MATERIAL SUPPLIED Block Start

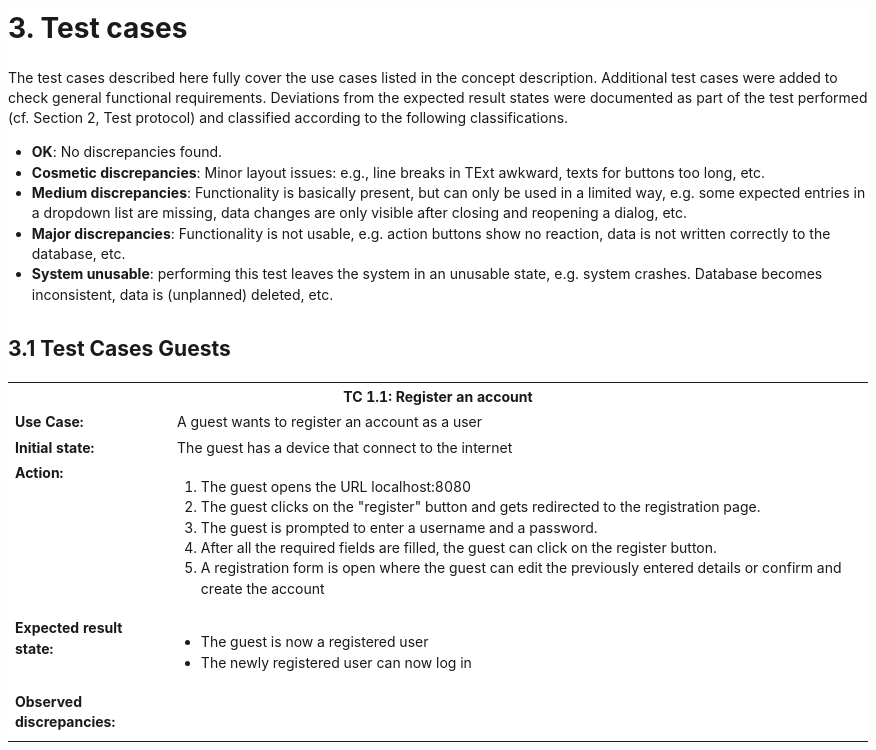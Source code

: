 # 3. Test cases

The test cases described here fully cover the use cases listed in the concept description. Additional test cases were added to check general functional requirements. Deviations from the expected result states were documented as part of the test performed (cf. Section 2, Test protocol) and classified according to the following classifications.
- <b>OK</b>: No discrepancies found.
- <b>Cosmetic discrepancies</b>: Minor layout issues: e.g., line breaks in TExt awkward, texts for buttons too long, etc.
- <b>Medium discrepancies</b>: Functionality is basically present, but can only be used in a limited way, e.g. some expected entries in a dropdown list are missing, data changes are only visible after closing and reopening a dialog, etc.
- <b>Major discrepancies</b>: Functionality is not usable, e.g. action buttons show no reaction, data is not written correctly to the database, etc.
- <b>System unusable</b>: performing this test leaves the system in an unusable state, e.g. system crashes. Database becomes inconsistent, data is (unplanned) deleted, etc.

## 3.1 Test Cases Guests

<table>
  <tr>
    <th colspan="2">TC 1.1: Register an account</td>
  </tr>
  <tr>
    <td><b>Use Case:</b></td>
    <td>A guest wants to register an account as a user  </td>
  </tr>
  <tr>
    <td><b>Initial state:</b></td>
    <td>The guest has a device that connect to the internet</td>
  </tr>
  <tr>
    <td><b>Action:</b></td>
    <td>
      <ol>
        <li>The guest opens the URL localhost:8080 </li>
        <li>The guest clicks on the "register" button and gets redirected to the registration page.  </li>
        <li>The guest is prompted to enter a username and a password. </li>
        <li>After all the required fields are filled, the guest can click on the register button. </li>
        <li>A registration form is open where the guest can edit the previously entered details or confirm and create the account</li>
      </ol>
    </td>
  </tr>
  <tr>
    <td><b>Expected result state: </b></td>
    <td>
      <ul>
        <li>The guest is now a registered user</li>
        <li>The newly registered user can now log in</li>
      </ul>
    </td>
  </tr>
  <tr>
    <td><b>Observed discrepancies: </b></td>
    <td></td>
  </tr>
  <tr><td></td>
    <td>
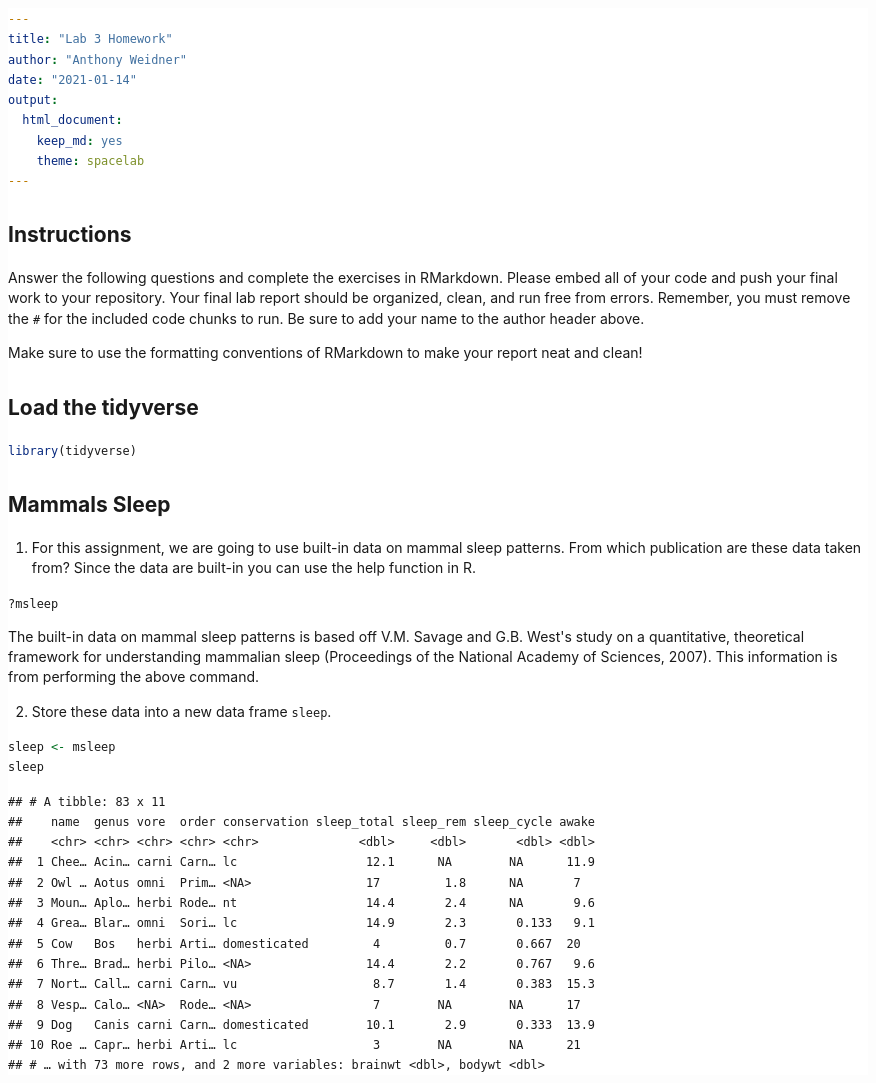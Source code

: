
 ```yaml
---
title: "Lab 3 Homework"
author: "Anthony Weidner"
date: "2021-01-14"
output:
  html_document: 
    keep_md: yes
    theme: spacelab
---
```


## Instructions
Answer the following questions and complete the exercises in RMarkdown. Please embed all of your code and push your final work to your repository. Your final lab report should be organized, clean, and run free from errors. Remember, you must remove the `#` for the included code chunks to run. Be sure to add your name to the author header above.  

Make sure to use the formatting conventions of RMarkdown to make your report neat and clean!  

## Load the tidyverse

```r
library(tidyverse)
```

## Mammals Sleep
1. For this assignment, we are going to use built-in data on mammal sleep patterns. From which publication are these data taken from? Since the data are built-in you can use the help function in R.

```r
?msleep
```

The built-in data on mammal sleep patterns is based off V.M. Savage and G.B. West's study on a quantitative, theoretical framework for understanding mammalian sleep (Proceedings of the National Academy of Sciences, 2007). This information is from performing the above command. 

2. Store these data into a new data frame `sleep`.

```r
sleep <- msleep
sleep
```

```
## # A tibble: 83 x 11
##    name  genus vore  order conservation sleep_total sleep_rem sleep_cycle awake
##    <chr> <chr> <chr> <chr> <chr>              <dbl>     <dbl>       <dbl> <dbl>
##  1 Chee… Acin… carni Carn… lc                  12.1      NA        NA      11.9
##  2 Owl … Aotus omni  Prim… <NA>                17         1.8      NA       7  
##  3 Moun… Aplo… herbi Rode… nt                  14.4       2.4      NA       9.6
##  4 Grea… Blar… omni  Sori… lc                  14.9       2.3       0.133   9.1
##  5 Cow   Bos   herbi Arti… domesticated         4         0.7       0.667  20  
##  6 Thre… Brad… herbi Pilo… <NA>                14.4       2.2       0.767   9.6
##  7 Nort… Call… carni Carn… vu                   8.7       1.4       0.383  15.3
##  8 Vesp… Calo… <NA>  Rode… <NA>                 7        NA        NA      17  
##  9 Dog   Canis carni Carn… domesticated        10.1       2.9       0.333  13.9
## 10 Roe … Capr… herbi Arti… lc                   3        NA        NA      21  
## # … with 73 more rows, and 2 more variables: brainwt <dbl>, bodywt <dbl>
```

MATERIAL SUPPLIED Block End

Find out how many lines in the entries above hold "carni", then reply with that figure and nothing else.

ANSWER TO THIS EXERCISE:
3